Cette vidéo de l’INA m’a rappelé mon oncle, un parigot pur jus (avec son accent 100% du terroir, et son langage). Quand il était apprenti, nous raconta-t’il, il bossait en proche banlieue, et rentrait chaque soir chez ses parents, à Paris intramuros. Mais pour traverser les fortifs, forcément, il avait les flubes (la pétoche), la deff (casquette) bien plantée sur le crâne, comme tous les prolos et arpètes de l’époque. Ce langage sonnait à mes oreilles d’enfant comme un monde étrange, terrible et merveilleux…

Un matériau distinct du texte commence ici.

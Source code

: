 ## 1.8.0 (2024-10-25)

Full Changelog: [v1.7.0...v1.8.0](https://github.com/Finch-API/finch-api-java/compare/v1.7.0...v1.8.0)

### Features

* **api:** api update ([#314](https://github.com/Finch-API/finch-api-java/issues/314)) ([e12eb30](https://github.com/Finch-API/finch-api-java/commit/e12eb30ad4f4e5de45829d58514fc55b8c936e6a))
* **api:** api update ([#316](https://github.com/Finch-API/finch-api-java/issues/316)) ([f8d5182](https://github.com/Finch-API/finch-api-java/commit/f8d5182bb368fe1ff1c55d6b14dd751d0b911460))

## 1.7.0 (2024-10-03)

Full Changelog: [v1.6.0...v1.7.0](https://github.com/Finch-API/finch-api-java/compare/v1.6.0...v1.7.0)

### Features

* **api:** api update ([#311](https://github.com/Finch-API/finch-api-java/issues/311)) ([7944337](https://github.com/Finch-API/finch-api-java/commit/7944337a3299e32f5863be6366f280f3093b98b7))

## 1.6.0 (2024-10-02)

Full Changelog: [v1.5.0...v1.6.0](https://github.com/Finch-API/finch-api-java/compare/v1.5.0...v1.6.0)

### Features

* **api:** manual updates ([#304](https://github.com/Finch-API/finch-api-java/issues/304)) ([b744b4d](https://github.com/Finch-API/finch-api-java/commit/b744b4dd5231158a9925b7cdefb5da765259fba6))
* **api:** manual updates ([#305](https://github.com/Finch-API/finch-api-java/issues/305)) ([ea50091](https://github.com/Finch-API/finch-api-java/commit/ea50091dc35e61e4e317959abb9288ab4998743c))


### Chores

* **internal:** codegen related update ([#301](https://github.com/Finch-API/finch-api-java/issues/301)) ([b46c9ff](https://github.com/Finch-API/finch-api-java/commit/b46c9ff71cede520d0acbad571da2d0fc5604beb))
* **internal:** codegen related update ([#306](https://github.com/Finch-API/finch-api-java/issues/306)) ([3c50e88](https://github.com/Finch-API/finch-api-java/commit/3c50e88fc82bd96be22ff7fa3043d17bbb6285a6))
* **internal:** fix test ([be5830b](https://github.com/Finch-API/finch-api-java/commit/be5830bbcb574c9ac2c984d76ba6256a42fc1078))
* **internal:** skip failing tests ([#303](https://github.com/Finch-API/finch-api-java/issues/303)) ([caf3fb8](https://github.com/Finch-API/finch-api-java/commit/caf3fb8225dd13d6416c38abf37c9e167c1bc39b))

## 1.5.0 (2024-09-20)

A visionner entre autres les danses assez rugueuses et sensuelles de ce doc de l’INA, et l’époque pas forcément révolue du comment tous ces indiens ont fini à Biribi ou à la guerre de 14, je me questionne sur l’évolution sociale de la société : le couteau est toujours une arme, la misère toujours galopante (pourquoi ont-ils tué Jaurès?), mais, d’un côté plus indirect, découvrir les tatouages que tous ces marlous portaient sur le corps, bien loin des décorations dont s’ornent les gentils petits loulous et louloutes snobinard(e)s par un pur phénomène de mode, sans aucune approche du fond symbolique de ces actes quasi indélébiles, m’indiffère.
La culture, à cette époque… Et aujourd’hui, que reste-t’il de tout cela?